### Directions
Give the data again exactly, without its images.

[Entries taken from a collection]
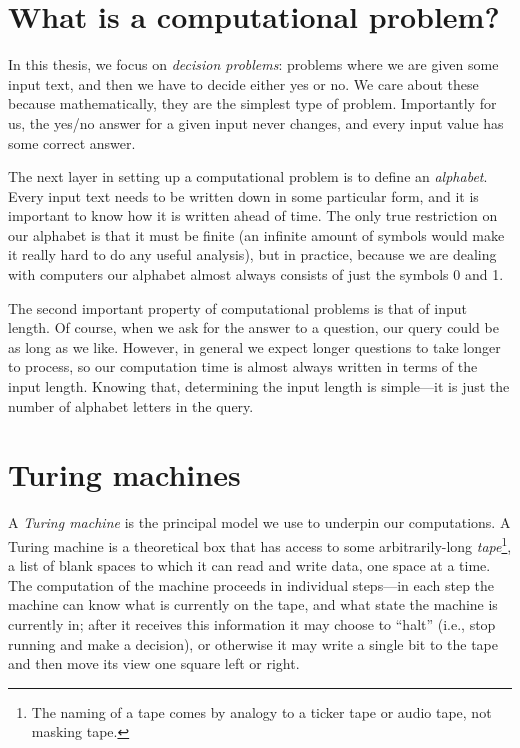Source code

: \documentclass[english,12pt]{reedthesis}
\theoremstyle{plain}
\theoremstyle{definition}
\theoremstyle{remark}
\begin{document}
\section{What is a computational problem?}

In this thesis, we focus on \emph{decision problems}: problems where we are
given some input text, and then we have to decide either yes or no. We care
about these because mathematically, they are the simplest type of problem.
Importantly for us, the yes/no answer for a given input never changes, and every
input value has some correct answer.

The next layer in setting up a computational problem is to define an
\emph{alphabet}. Every input text needs to be written down in some particular
form, and it is important to know how it is written ahead of time. The only true
restriction on our alphabet is that it must be finite (an infinite amount of
symbols would make it really hard to do any useful analysis), but in practice,
because we are dealing with computers our alphabet almost always consists of
just the symbols 0 and 1.

The second important property of computational problems is that of input length.
Of course, when we ask for the answer to a question, our query could be as long
as we like. However, in general we expect longer questions to take longer to
process, so our computation time is almost always written in terms of the input
length. Knowing that, determining the input length is simple---it is just the
number of alphabet letters in the query.

\section{Turing machines}

A \emph{Turing machine} is the principal model we use to underpin our
computations. A Turing machine is a theoretical box that has access to some
arbitrarily-long \emph{tape}\footnote{The naming of a tape comes by analogy to a
  ticker tape or audio tape, not masking tape.}, a list of blank spaces to which
it can read and write data, one space at a time. The computation of the machine
proceeds in individual steps---in each step the machine can know what is currently
on the tape, and what state the machine is currently in; after it receives this
information it may choose to ``halt'' (i.e., stop running and make a decision),
or otherwise it may write a single bit to the tape and then move its view one
square left or right.
\end{document}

### Answer for this exercise
Source code

: \documentclass[english,12pt]{reedthesis}
\theoremstyle{plain}
\theoremstyle{definition}
\theoremstyle{remark}
\begin{document}
\section{What is a computational problem?}

In this thesis, we focus on \emph{decision problems}: problems where we are
given some input text, and then we have to decide either yes or no. We care
about these because mathematically, they are the simplest type of problem.
Importantly for us, the yes/no answer for a given input never changes, and every
input value has some correct answer.

The next layer in setting up a computational problem is to define an
\emph{alphabet}. Every input text needs to be written down in some particular
form, and it is important to know how it is written ahead of time. The only true
restriction on our alphabet is that it must be finite (an infinite amount of
symbols would make it really hard to do any useful analysis), but in practice,
because we are dealing with computers our alphabet almost always consists of
just the symbols 0 and 1.

The second important property of computational problems is that of input length.
Of course, when we ask for the answer to a question, our query could be as long
as we like. However, in general we expect longer questions to take longer to
process, so our computation time is almost always written in terms of the input
length. Knowing that, determining the input length is simple---it is just the
number of alphabet letters in the query.

\section{Turing machines}

A \emph{Turing machine} is the principal model we use to underpin our
computations. A Turing machine is a theoretical box that has access to some
arbitrarily-long \emph{tape}\footnote{The naming of a tape comes by analogy to a
  ticker tape or audio tape, not masking tape.}, a list of blank spaces to which
it can read and write data, one space at a time. The computation of the machine
proceeds in individual steps---in each step the machine can know what is currently
on the tape, and what state the machine is currently in; after it receives this
information it may choose to ``halt'' (i.e., stop running and make a decision),
or otherwise it may write a single bit to the tape and then move its view one
square left or right.
\end{document}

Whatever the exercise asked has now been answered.